Unless your collision shop personnel are up on the latest knowledge and repair technology and are constantly learning more, your business is probably falling behind the competition. Yes, training can be expensive sometimes. But by not devoting part of your budget to this important aspect of your business could cost your shop more in the long run.
The collision repair industry is changing faster and faster every year and so are the vehicles. Just when you think everyone is up to speed, changes are made. Your techs need to know about any and all changes – all the time. Think about all the computers and wiring on today’s vehicles. Hook up a wire backwards and you might burn up a car. Or take aluminum. It is being used in more and more newer cars and this metal requires completely different procedures, techniques, and even special tools to repair it properly.
And don’t forget about your non-tech staff. Everyone in the shop – from the front end to the back end – needs to participate in continuing education. Think about your front office and customer service staff. Could they benefit from going through a conflict resolution training course? Could the estimator produce better estimates if he understood how to use the P-Pages better? And, since the estimator is really the front-line sales representative, would advanced sales technique training make this person a more valuable asset to your business by closing more jobs? And don’t forget the detailing department. They can be taught new tips and tricks, too.

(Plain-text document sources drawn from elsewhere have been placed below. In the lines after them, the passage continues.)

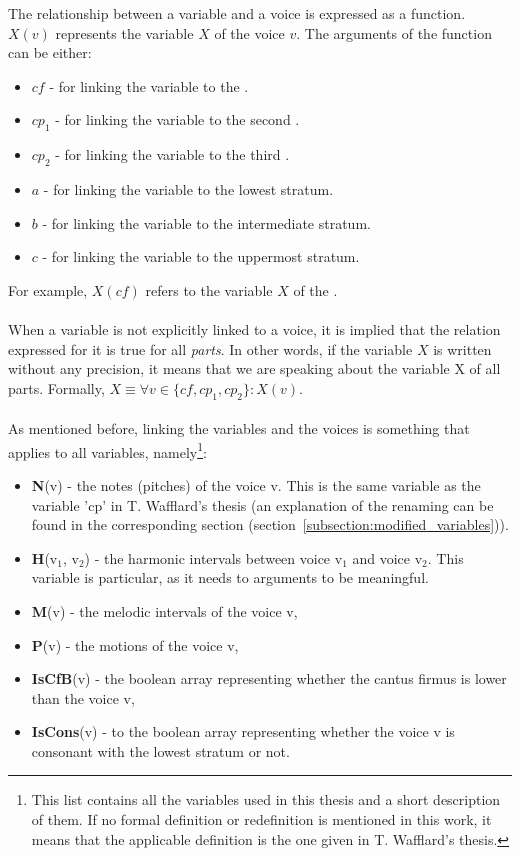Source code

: The relationship between a variable and a voice is expressed as a function. $X(v)$ represents the variable $X$ of the voice $v$. The arguments of the function can be either:
\begin{itemize}
    \item $\mathit{cf}$ - for linking the variable to the \cf.
    \item $cp_1$ - for linking the variable to the second \cp.
    \item $cp_2$ - for linking the variable to the third \cp.
    \item $a$ - for linking the variable to the lowest stratum.
    \item $b$ - for linking the variable to the intermediate stratum.
    \item $c$ - for linking the variable to the uppermost stratum.
  \end{itemize}

\noindent For example, $X(\mathit{cf})$ refers to the variable $X$ of the \cf.

\paragraph{}
When a variable is not explicitly linked to a voice, it is implied that the relation expressed for it is true for all \textit{parts}. In other words, if the variable $X$ is written without any precision, it means that we are speaking about the variable X of all parts. Formally, $X \equiv \forall v \in \{\mathit{cf}, cp_1, cp_2\}: X(v)$.

\paragraph{}
\noindent As mentioned before, linking the variables and the voices is something that applies to all variables, namely\footnote{This list contains all the variables used in this thesis and a short description of them. If no formal definition or redefinition is mentioned in this work, it means that the applicable definition is the one given in T. Wafflard's thesis.}:
\begin{itemize}
    \item \textbf{N}(v) - the notes (pitches) of the voice v. This is the same variable as the variable 'cp' in T. Wafflard's thesis (an explanation of the renaming can be found in the corresponding section (section~\ref{subsection:modified_variables})).
    \item \textbf{H}(v$_1$, v$_2$) - the harmonic intervals between voice v$_1$ and voice v$_2$. This variable is particular, as it needs to arguments to be meaningful.
    \item \textbf{M}(v) - the melodic intervals of the voice v, 
    \item \textbf{P}(v) - the motions of the voice v, 
    \item \textbf{IsCfB}(v) - the boolean array representing whether the cantus firmus is lower than the voice v,
    \item \textbf{IsCons}(v) - to the boolean array representing whether the voice v is consonant with the lowest stratum or not.
\end{itemize}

The bottom line is this: From your “A” techs to the estimators to customer service to detailers, if you want to have a successful and strong business that puts out high-quality work, you must invest in continuing education.
One reason many shop owners give for not investing more in training is they feel that newly trained personnel will just go to the competition – so why pay to train some other shop’s personnel? This is a very bad philosophy to have. It is demotivating, shows a lack of trust, and can breed contempt amongst employees. If you don’t trust your techs and staff, they won’t trust you either and you probably shouldn’t be working together anyway. This is not to say that every new employee should immediately be sent to specialized and advanced training. It may be a good idea to have a stated policy that employees must work for the company for 90 days before they may attend any training. Some companies even have employees sign an agreement that states if the employee leaves the company within 12 to 24 months of any paid training, the training fees must be repaid. This is fair and may work for your business.

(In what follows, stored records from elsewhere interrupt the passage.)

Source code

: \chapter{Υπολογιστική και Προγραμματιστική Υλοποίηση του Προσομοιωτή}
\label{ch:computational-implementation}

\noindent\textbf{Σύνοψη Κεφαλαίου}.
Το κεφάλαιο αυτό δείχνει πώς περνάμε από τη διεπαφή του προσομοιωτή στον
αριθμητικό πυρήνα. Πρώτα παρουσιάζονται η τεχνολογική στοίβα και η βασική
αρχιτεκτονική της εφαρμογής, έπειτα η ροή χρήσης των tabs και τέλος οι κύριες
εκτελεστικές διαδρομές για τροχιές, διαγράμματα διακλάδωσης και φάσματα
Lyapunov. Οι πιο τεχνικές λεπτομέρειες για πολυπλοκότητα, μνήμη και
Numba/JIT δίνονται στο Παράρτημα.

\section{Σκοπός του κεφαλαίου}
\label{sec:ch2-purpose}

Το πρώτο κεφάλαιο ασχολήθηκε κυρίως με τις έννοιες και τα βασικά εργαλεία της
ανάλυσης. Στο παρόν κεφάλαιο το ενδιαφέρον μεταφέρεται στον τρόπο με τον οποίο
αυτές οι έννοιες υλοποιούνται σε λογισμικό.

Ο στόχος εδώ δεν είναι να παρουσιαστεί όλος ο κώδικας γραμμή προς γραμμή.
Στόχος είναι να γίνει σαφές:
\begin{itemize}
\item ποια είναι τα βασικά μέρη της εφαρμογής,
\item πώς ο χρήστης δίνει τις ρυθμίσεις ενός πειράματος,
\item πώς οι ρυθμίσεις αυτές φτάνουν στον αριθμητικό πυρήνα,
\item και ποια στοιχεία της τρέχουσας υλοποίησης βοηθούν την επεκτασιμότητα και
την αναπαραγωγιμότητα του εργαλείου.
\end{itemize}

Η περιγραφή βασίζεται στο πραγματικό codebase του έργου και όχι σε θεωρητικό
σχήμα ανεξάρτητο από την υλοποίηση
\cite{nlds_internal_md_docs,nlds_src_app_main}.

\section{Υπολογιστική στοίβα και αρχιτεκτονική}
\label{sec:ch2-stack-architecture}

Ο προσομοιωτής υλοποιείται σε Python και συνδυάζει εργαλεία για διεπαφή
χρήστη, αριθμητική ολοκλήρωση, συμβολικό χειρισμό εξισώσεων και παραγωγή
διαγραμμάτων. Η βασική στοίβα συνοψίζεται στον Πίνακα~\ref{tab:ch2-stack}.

Actually, training builds loyalty. Research has shown that most employees who consistently participate in continuing education are more loyal to their employer. They know that training helps separate the good shops from the bad ones. It also helps to build camaraderie within the entire shop. Whether personnel should participate in training should not be a question. It is something that just needs to be budgeted for on an annual basis.
A leading industry association, the ASA (Automotive Service Association), feels so strongly about education and training that they have an official position on continuing education. It is as follows:
“The ASA supports a national training effort, whereby technicians employed by association members will receive a minimum of 36 hours of approved technical education each year.”
Citing numbers for the 2001 ASA “How’s Your Business” survey, Bill Haas, V.P., Service Repair Markets says that within the past five years, there has been a decline in the number of hours of continuing education provided to techs in collision repair shops. Currently, it is at 16 hours per year for collision repair techs. Mechanical repair techs are attending slightly more continuing education at 29 hours per year per tech for mechanical shops. Our industry should be doing better – and it can.
All training is not expensive. Your vendors and paint and supply Jobber can be a great source to provide excellent training opportunities. And groups such as dealers’ associations are additional sources. These partners want your business to succeed – it is in their best interest, too. They are usually quick to respond to your needs and are even willing to set up training classes when asked. Give it a try.
An old saying states that “success breeds success.” This is true. If your shop sets a higher standard in all that it does, including training, it will attract a higher level of employee. People just want to work with other people who think and act and work the same way they do. If they know that the company they work for invests in continuing education to help them improve their performance and skills, they will be more likely to stay and do a good job for a long time.